→ BRIEF
Provide an exact reproduction of every entry.

→ DATASET ENTRIES
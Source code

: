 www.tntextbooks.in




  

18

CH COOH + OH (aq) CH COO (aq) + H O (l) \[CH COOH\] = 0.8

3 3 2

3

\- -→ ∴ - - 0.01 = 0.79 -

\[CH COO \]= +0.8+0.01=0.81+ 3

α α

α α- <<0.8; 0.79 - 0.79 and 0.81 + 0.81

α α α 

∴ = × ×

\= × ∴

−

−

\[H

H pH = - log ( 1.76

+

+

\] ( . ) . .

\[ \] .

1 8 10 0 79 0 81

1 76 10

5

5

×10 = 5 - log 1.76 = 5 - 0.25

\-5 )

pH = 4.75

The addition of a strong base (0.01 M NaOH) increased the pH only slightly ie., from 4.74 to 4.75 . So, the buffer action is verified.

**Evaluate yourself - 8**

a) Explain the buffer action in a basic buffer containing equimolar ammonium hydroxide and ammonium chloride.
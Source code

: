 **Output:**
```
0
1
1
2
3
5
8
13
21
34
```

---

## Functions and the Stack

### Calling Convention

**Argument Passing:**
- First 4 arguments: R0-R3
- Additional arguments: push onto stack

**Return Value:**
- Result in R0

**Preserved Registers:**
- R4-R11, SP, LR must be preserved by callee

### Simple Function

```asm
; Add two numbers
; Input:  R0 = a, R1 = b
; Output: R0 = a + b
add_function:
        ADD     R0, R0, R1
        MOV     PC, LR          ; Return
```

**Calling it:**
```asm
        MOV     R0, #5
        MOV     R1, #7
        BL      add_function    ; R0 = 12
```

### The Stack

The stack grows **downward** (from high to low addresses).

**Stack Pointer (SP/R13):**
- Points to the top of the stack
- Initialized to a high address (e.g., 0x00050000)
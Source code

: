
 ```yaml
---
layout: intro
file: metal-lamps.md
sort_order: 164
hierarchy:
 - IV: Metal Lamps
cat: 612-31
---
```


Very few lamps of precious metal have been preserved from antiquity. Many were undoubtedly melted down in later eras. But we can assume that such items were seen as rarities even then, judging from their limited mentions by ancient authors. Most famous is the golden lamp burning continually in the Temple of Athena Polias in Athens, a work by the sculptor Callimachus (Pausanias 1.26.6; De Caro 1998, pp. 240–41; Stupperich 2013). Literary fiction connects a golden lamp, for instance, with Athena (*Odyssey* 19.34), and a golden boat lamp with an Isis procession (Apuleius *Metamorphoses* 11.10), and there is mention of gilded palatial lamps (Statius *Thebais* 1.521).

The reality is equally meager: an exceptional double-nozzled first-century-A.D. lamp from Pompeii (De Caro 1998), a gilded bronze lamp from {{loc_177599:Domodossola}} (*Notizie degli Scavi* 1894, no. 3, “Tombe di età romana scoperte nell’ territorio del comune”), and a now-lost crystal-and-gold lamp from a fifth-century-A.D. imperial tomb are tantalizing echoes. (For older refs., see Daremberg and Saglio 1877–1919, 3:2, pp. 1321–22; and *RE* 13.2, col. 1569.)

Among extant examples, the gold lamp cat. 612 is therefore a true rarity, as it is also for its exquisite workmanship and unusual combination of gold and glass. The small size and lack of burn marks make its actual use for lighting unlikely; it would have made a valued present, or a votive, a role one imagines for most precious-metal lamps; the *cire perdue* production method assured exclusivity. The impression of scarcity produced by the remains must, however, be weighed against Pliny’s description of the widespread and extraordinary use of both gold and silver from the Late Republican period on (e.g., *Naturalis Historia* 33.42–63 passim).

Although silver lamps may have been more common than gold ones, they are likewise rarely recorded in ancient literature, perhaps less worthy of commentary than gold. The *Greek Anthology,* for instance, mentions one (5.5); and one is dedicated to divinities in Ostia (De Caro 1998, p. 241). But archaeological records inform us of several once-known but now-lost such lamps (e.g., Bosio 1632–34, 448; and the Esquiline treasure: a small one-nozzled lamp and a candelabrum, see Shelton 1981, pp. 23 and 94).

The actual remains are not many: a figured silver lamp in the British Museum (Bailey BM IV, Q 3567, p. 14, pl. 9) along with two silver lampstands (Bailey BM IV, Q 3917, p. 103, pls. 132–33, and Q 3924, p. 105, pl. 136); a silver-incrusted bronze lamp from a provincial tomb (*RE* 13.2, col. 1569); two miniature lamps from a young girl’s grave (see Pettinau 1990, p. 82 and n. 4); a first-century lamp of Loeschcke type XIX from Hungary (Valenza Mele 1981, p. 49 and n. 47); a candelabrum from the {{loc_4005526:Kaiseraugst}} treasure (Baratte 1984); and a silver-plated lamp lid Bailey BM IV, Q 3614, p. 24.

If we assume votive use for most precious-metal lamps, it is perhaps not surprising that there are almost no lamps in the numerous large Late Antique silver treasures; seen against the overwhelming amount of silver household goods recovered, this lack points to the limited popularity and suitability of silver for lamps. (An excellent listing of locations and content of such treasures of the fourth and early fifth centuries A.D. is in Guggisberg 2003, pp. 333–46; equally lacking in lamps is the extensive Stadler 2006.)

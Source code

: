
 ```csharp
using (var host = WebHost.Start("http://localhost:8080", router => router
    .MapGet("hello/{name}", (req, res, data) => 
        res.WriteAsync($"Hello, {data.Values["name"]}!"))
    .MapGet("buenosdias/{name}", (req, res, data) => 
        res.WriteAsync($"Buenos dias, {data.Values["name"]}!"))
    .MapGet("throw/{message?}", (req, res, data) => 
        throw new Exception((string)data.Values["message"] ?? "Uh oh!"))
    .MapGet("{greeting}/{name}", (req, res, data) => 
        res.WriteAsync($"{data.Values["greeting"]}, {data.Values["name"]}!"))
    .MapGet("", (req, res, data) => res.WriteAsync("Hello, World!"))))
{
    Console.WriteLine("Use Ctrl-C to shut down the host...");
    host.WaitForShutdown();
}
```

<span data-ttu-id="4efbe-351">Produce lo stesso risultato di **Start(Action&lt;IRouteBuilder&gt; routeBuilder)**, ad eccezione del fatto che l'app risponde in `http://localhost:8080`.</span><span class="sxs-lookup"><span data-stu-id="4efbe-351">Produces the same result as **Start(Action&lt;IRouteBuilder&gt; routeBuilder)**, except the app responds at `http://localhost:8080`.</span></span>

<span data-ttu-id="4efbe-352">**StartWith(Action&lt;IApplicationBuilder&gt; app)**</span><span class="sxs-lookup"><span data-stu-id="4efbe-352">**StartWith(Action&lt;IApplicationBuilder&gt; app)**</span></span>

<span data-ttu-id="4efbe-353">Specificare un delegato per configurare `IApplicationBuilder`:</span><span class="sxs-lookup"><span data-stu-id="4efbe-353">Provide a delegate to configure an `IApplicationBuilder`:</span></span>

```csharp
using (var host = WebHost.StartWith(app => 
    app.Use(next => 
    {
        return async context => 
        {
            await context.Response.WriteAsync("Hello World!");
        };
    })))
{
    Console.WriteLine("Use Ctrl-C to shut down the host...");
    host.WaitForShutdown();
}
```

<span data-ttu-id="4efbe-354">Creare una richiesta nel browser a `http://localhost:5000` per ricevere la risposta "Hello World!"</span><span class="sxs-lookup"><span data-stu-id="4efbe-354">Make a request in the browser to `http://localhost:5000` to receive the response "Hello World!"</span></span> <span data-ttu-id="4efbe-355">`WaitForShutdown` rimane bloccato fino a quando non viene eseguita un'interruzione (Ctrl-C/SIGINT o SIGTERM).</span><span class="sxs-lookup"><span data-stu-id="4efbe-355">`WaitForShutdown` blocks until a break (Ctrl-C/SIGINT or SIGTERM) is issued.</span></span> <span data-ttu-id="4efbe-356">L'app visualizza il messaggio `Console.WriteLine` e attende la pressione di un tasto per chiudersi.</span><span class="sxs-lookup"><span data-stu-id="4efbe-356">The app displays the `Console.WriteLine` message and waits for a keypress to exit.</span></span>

→ SOLUTION
Source code

: www.tntextbooks.in




  

18

CH COOH + OH (aq) CH COO (aq) + H O (l) \[CH COOH\] = 0.8

3 3 2

3

\- -→ ∴ - - 0.01 = 0.79 -

\[CH COO \]= +0.8+0.01=0.81+ 3

α α

α α- <<0.8; 0.79 - 0.79 and 0.81 + 0.81

α α α 

∴ = × ×

\= × ∴

−

−

\[H

H pH = - log ( 1.76

+

+

\] ( . ) . .

\[ \] .

1 8 10 0 79 0 81

1 76 10

5

5

×10 = 5 - log 1.76 = 5 - 0.25

\-5 )

pH = 4.75

The addition of a strong base (0.01 M NaOH) increased the pH only slightly ie., from 4.74 to 4.75 . So, the buffer action is verified.

**Evaluate yourself - 8**

a) Explain the buffer action in a basic buffer containing equimolar ammonium hydroxide and ammonium chloride.
Source code

: **Output:**
```
0
1
1
2
3
5
8
13
21
34
```

---

## Functions and the Stack

### Calling Convention

**Argument Passing:**
- First 4 arguments: R0-R3
- Additional arguments: push onto stack

**Return Value:**
- Result in R0

**Preserved Registers:**
- R4-R11, SP, LR must be preserved by callee

### Simple Function

```asm
; Add two numbers
; Input:  R0 = a, R1 = b
; Output: R0 = a + b
add_function:
        ADD     R0, R0, R1
        MOV     PC, LR          ; Return
```

**Calling it:**
```asm
        MOV     R0, #5
        MOV     R1, #7
        BL      add_function    ; R0 = 12
```

### The Stack

The stack grows **downward** (from high to low addresses).

**Stack Pointer (SP/R13):**
- Points to the top of the stack
- Initialized to a high address (e.g., 0x00050000)
Source code

:
 ```yaml
---
layout: intro
file: metal-lamps.md
sort_order: 164
hierarchy:
 - IV: Metal Lamps
cat: 612-31
---
```


Very few lamps of precious metal have been preserved from antiquity. Many were undoubtedly melted down in later eras. But we can assume that such items were seen as rarities even then, judging from their limited mentions by ancient authors. Most famous is the golden lamp burning continually in the Temple of Athena Polias in Athens, a work by the sculptor Callimachus (Pausanias 1.26.6; De Caro 1998, pp. 240–41; Stupperich 2013). Literary fiction connects a golden lamp, for instance, with Athena (*Odyssey* 19.34), and a golden boat lamp with an Isis procession (Apuleius *Metamorphoses* 11.10), and there is mention of gilded palatial lamps (Statius *Thebais* 1.521).

The reality is equally meager: an exceptional double-nozzled first-century-A.D. lamp from Pompeii (De Caro 1998), a gilded bronze lamp from {{loc_177599:Domodossola}} (*Notizie degli Scavi* 1894, no. 3, “Tombe di età romana scoperte nell’ territorio del comune”), and a now-lost crystal-and-gold lamp from a fifth-century-A.D. imperial tomb are tantalizing echoes. (For older refs., see Daremberg and Saglio 1877–1919, 3:2, pp. 1321–22; and *RE* 13.2, col. 1569.)

Among extant examples, the gold lamp cat. 612 is therefore a true rarity, as it is also for its exquisite workmanship and unusual combination of gold and glass. The small size and lack of burn marks make its actual use for lighting unlikely; it would have made a valued present, or a votive, a role one imagines for most precious-metal lamps; the *cire perdue* production method assured exclusivity. The impression of scarcity produced by the remains must, however, be weighed against Pliny’s description of the widespread and extraordinary use of both gold and silver from the Late Republican period on (e.g., *Naturalis Historia* 33.42–63 passim).

Although silver lamps may have been more common than gold ones, they are likewise rarely recorded in ancient literature, perhaps less worthy of commentary than gold. The *Greek Anthology,* for instance, mentions one (5.5); and one is dedicated to divinities in Ostia (De Caro 1998, p. 241). But archaeological records inform us of several once-known but now-lost such lamps (e.g., Bosio 1632–34, 448; and the Esquiline treasure: a small one-nozzled lamp and a candelabrum, see Shelton 1981, pp. 23 and 94).

The actual remains are not many: a figured silver lamp in the British Museum (Bailey BM IV, Q 3567, p. 14, pl. 9) along with two silver lampstands (Bailey BM IV, Q 3917, p. 103, pls. 132–33, and Q 3924, p. 105, pl. 136); a silver-incrusted bronze lamp from a provincial tomb (*RE* 13.2, col. 1569); two miniature lamps from a young girl’s grave (see Pettinau 1990, p. 82 and n. 4); a first-century lamp of Loeschcke type XIX from Hungary (Valenza Mele 1981, p. 49 and n. 47); a candelabrum from the {{loc_4005526:Kaiseraugst}} treasure (Baratte 1984); and a silver-plated lamp lid Bailey BM IV, Q 3614, p. 24.

If we assume votive use for most precious-metal lamps, it is perhaps not surprising that there are almost no lamps in the numerous large Late Antique silver treasures; seen against the overwhelming amount of silver household goods recovered, this lack points to the limited popularity and suitability of silver for lamps. (An excellent listing of locations and content of such treasures of the fourth and early fifth centuries A.D. is in Guggisberg 2003, pp. 333–46; equally lacking in lamps is the extensive Stadler 2006.)

Source code

:
 ```csharp
using (var host = WebHost.Start("http://localhost:8080", router => router
    .MapGet("hello/{name}", (req, res, data) => 
        res.WriteAsync($"Hello, {data.Values["name"]}!"))
    .MapGet("buenosdias/{name}", (req, res, data) => 
        res.WriteAsync($"Buenos dias, {data.Values["name"]}!"))
    .MapGet("throw/{message?}", (req, res, data) => 
        throw new Exception((string)data.Values["message"] ?? "Uh oh!"))
    .MapGet("{greeting}/{name}", (req, res, data) => 
        res.WriteAsync($"{data.Values["greeting"]}, {data.Values["name"]}!"))
    .MapGet("", (req, res, data) => res.WriteAsync("Hello, World!"))))
{
    Console.WriteLine("Use Ctrl-C to shut down the host...");
    host.WaitForShutdown();
}
```

<span data-ttu-id="4efbe-351">Produce lo stesso risultato di **Start(Action&lt;IRouteBuilder&gt; routeBuilder)**, ad eccezione del fatto che l'app risponde in `http://localhost:8080`.</span><span class="sxs-lookup"><span data-stu-id="4efbe-351">Produces the same result as **Start(Action&lt;IRouteBuilder&gt; routeBuilder)**, except the app responds at `http://localhost:8080`.</span></span>

<span data-ttu-id="4efbe-352">**StartWith(Action&lt;IApplicationBuilder&gt; app)**</span><span class="sxs-lookup"><span data-stu-id="4efbe-352">**StartWith(Action&lt;IApplicationBuilder&gt; app)**</span></span>

<span data-ttu-id="4efbe-353">Specificare un delegato per configurare `IApplicationBuilder`:</span><span class="sxs-lookup"><span data-stu-id="4efbe-353">Provide a delegate to configure an `IApplicationBuilder`:</span></span>

```csharp
using (var host = WebHost.StartWith(app => 
    app.Use(next => 
    {
        return async context => 
        {
            await context.Response.WriteAsync("Hello World!");
        };
    })))
{
    Console.WriteLine("Use Ctrl-C to shut down the host...");
    host.WaitForShutdown();
}
```

<span data-ttu-id="4efbe-354">Creare una richiesta nel browser a `http://localhost:5000` per ricevere la risposta "Hello World!"</span><span class="sxs-lookup"><span data-stu-id="4efbe-354">Make a request in the browser to `http://localhost:5000` to receive the response "Hello World!"</span></span> <span data-ttu-id="4efbe-355">`WaitForShutdown` rimane bloccato fino a quando non viene eseguita un'interruzione (Ctrl-C/SIGINT o SIGTERM).</span><span class="sxs-lookup"><span data-stu-id="4efbe-355">`WaitForShutdown` blocks until a break (Ctrl-C/SIGINT or SIGTERM) is issued.</span></span> <span data-ttu-id="4efbe-356">L'app visualizza il messaggio `Console.WriteLine` e attende la pressione di un tasto per chiudersi.</span><span class="sxs-lookup"><span data-stu-id="4efbe-356">The app displays the `Console.WriteLine` message and waits for a keypress to exit.</span></span>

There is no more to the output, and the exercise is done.